Then there are those who don’t choose Astro because they tend to be more mobile. They wouldn’t want the NJOI model, so for them we have sooka. It’s single-use first and skewed to a younger demographic. It allows us to target a different audience in a slightly different way. Whereas Astro is sleek and premium, sooka is more fun and quirky; it has a more youthful vibe. We’re building content that is exclusive to sooka. It’s an app. It’s a cool way to monetize our content in a different space, which is very different from the main pay-TV engine, and we are seeing some really good engagement in terms of stats. We built sooka such that even if you don’t subscribe, there’s an ad layer. So even if you’re just a casual user, we can serve you some ads and get value from the platform even if you’re not ready to have a full-blown relationship with Astro.

Going back three decades, we reinvented Malaysian TV in the pay-TV space. The journey now is to reinvent ourselves around these three products.

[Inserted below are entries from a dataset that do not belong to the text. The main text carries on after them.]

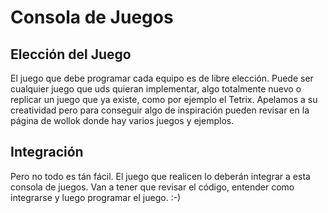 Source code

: # Consola de Juegos

## Elección del Juego

El juego que debe programar cada equipo es de libre elección. Puede ser cualquier juego que uds quieran implementar, algo totalmente nuevo o replicar un juego que ya existe, como por ejemplo el Tetrix. Apelamos a su creatividad pero para conseguir algo de inspiración pueden revisar en la página de wollok donde hay varios juegos y ejemplos.

## Integración

Pero no todo es tán fácil. El juego que realicen lo deberán integrar a esta consola de juegos. Van a tener que revisar el código, entender como integrarse y luego programar el juego. :-)
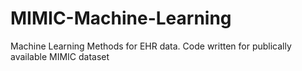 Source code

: # MIMIC-Machine-Learning
Machine Learning Methods for EHR data. Code written for publically available MIMIC dataset
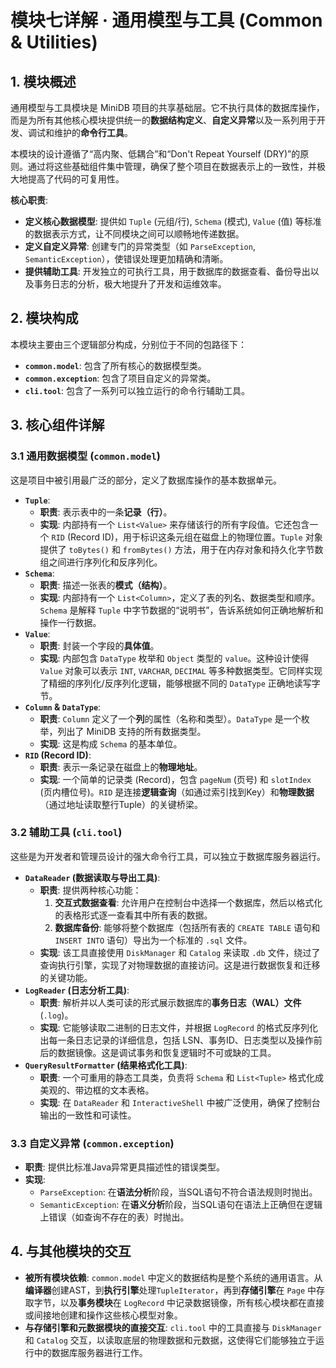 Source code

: # 模块七详解 · 通用模型与工具 (Common & Utilities)

## 1. 模块概述

通用模型与工具模块是 MiniDB 项目的共享基础层。它不执行具体的数据库操作，而是为所有其他核心模块提供统一的**数据结构定义**、**自定义异常**以及一系列用于开发、调试和维护的**命令行工具**。

本模块的设计遵循了“高内聚、低耦合”和“Don't Repeat Yourself (DRY)”的原则。通过将这些基础组件集中管理，确保了整个项目在数据表示上的一致性，并极大地提高了代码的可复用性。

**核心职责**:

- **定义核心数据模型**: 提供如 `Tuple` (元组/行), `Schema` (模式), `Value` (值) 等标准的数据表示方式，让不同模块之间可以顺畅地传递数据。
- **定义自定义异常**: 创建专门的异常类型（如 `ParseException`, `SemanticException`），使错误处理更加精确和清晰。
- **提供辅助工具**: 开发独立的可执行工具，用于数据库的数据查看、备份导出以及事务日志的分析，极大地提升了开发和运维效率。

## 2. 模块构成

本模块主要由三个逻辑部分构成，分别位于不同的包路径下：

- **`common.model`**: 包含了所有核心的数据模型类。
- **`common.exception`**: 包含了项目自定义的异常类。
- **`cli.tool`**: 包含了一系列可以独立运行的命令行辅助工具。

## 3. 核心组件详解

### 3.1 通用数据模型 (`common.model`)

这是项目中被引用最广泛的部分，定义了数据库操作的基本数据单元。

- **`Tuple`**:
  - **职责**: 表示表中的一条**记录（行）**。
  - **实现**: 内部持有一个 `List<Value>` 来存储该行的所有字段值。它还包含一个 `RID` (Record ID)，用于标识这条元组在磁盘上的物理位置。`Tuple` 对象提供了 `toBytes()` 和 `fromBytes()` 方法，用于在内存对象和持久化字节数组之间进行序列化和反序列化。
- **`Schema`**:
  - **职责**: 描述一张表的**模式（结构）**。
  - **实现**: 内部持有一个 `List<Column>`，定义了表的列名、数据类型和顺序。`Schema` 是解释 `Tuple` 中字节数据的“说明书”，告诉系统如何正确地解析和操作一行数据。
- **`Value`**:
  - **职责**: 封装一个字段的**具体值**。
  - **实现**: 内部包含 `DataType` 枚举和 `Object` 类型的 `value`。这种设计使得 `Value` 对象可以表示 `INT`, `VARCHAR`, `DECIMAL` 等多种数据类型。它同样实现了精细的序列化/反序列化逻辑，能够根据不同的 `DataType` 正确地读写字节。
- **`Column` & `DataType`**:
  - **职责**: `Column` 定义了一个**列**的属性（名称和类型）。`DataType` 是一个枚举，列出了 MiniDB 支持的所有数据类型。
  - **实现**: 这是构成 `Schema` 的基本单位。
- **`RID` (Record ID)**:
  - **职责**: 表示一条记录在磁盘上的**物理地址**。
  - **实现**: 一个简单的记录类 (Record)，包含 `pageNum` (页号) 和 `slotIndex` (页内槽位号)。`RID` 是连接**逻辑查询**（如通过索引找到Key）和**物理数据**（通过地址读取整行Tuple）的关键桥梁。

### 3.2 辅助工具 (`cli.tool`)

这些是为开发者和管理员设计的强大命令行工具，可以独立于数据库服务器运行。

- **`DataReader` (数据读取与导出工具)**:
  - **职责**: 提供两种核心功能：
    1. **交互式数据查看**: 允许用户在控制台中选择一个数据库，然后以格式化的表格形式逐一查看其中所有表的数据。
    2. **数据库备份**: 能够将整个数据库（包括所有表的 `CREATE TABLE` 语句和 `INSERT INTO` 语句）导出为一个标准的 `.sql` 文件。
  - **实现**: 该工具直接使用 `DiskManager` 和 `Catalog` 来读取 `.db` 文件，绕过了查询执行引擎，实现了对物理数据的直接访问。这是进行数据恢复和迁移的关键功能。
- **`LogReader` (日志分析工具)**:
  - **职责**: 解析并以人类可读的形式展示数据库的**事务日志（WAL）文件** (`.log`)。
  - **实现**: 它能够读取二进制的日志文件，并根据 `LogRecord` 的格式反序列化出每一条日志记录的详细信息，包括 LSN、事务ID、日志类型以及操作前后的数据镜像。这是调试事务和恢复逻辑时不可或缺的工具。
- **`QueryResultFormatter` (结果格式化工具)**:
  - **职责**: 一个可重用的静态工具类，负责将 `Schema` 和 `List<Tuple>` 格式化成美观的、带边框的文本表格。
  - **实现**: 在 `DataReader` 和 `InteractiveShell` 中被广泛使用，确保了控制台输出的一致性和可读性。

### 3.3 自定义异常 (`common.exception`)

- **职责**: 提供比标准Java异常更具描述性的错误类型。
- **实现**:
  - `ParseException`: 在**语法分析**阶段，当SQL语句不符合语法规则时抛出。
  - `SemanticException`: 在**语义分析**阶段，当SQL语句在语法上正确但在逻辑上错误（如查询不存在的表）时抛出。

## 4. 与其他模块的交互

- **被所有模块依赖**: `common.model` 中定义的数据结构是整个系统的通用语言。从**编译器**创建AST，到**执行引擎**处理`TupleIterator`，再到**存储引擎**在 `Page` 中存取字节，以及**事务模块**在 `LogRecord` 中记录数据镜像，所有核心模块都在直接或间接地创建和操作这些核心模型对象。
- **与存储引擎和元数据模块的直接交互**: `cli.tool` 中的工具直接与 `DiskManager` 和 `Catalog` 交互，以读取底层的物理数据和元数据，这使得它们能够独立于运行中的数据库服务器进行工作。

WS: Tell us about the introduction of Astro Fibre.
SMITH: The CEO of a pay-TV company I used to work for said, “We’re now a broadband service that happens to make TV.” That says quite a lot about the direction that many in the market are traveling. We’re going to make and aggregate all of this sparkling content, and we’re going to deliver it in a great value proposition. If you buy all the [OTT subscriptions] separately, the price you pay is at a premium to buying them all through Astro, and you don’t get Astro’s great content alongside. In our model, you have just a single bill and an all-in-one experience. The obvious step from that is, well, our world is increasingly about streaming, about connectivity, about the connected home. For a time now many of our customers have been saying, “I would like to be able to bundle my broadband into what you are doing.” That’s why we launched Astro Fibre. We knew it would be such a key pillar of our business going forward that we have built our own network. Now, we can take the broadband and TV bundle and create really compelling offers in the marketplace. Most of the broadband providers will be selling on reliability, speed and price. We can also engage consumers around the content, which is significantly sexier than talking about reliability, speed and price! We have a bit of a USP and a large customer base that we can take that proposition, too. We launched Fibre as a bundled offer back in March. In May, we launched a stand-alone product, so now we can sell you broadband even if you don’t have an Astro subscription. Over time, we can build you a broadband solution with your NJOI product or your sooka product. We see Fibre as being the fourth pillar of our portfolio. It’s Astro pay TV, sooka or NJOI, and Fibre across the three.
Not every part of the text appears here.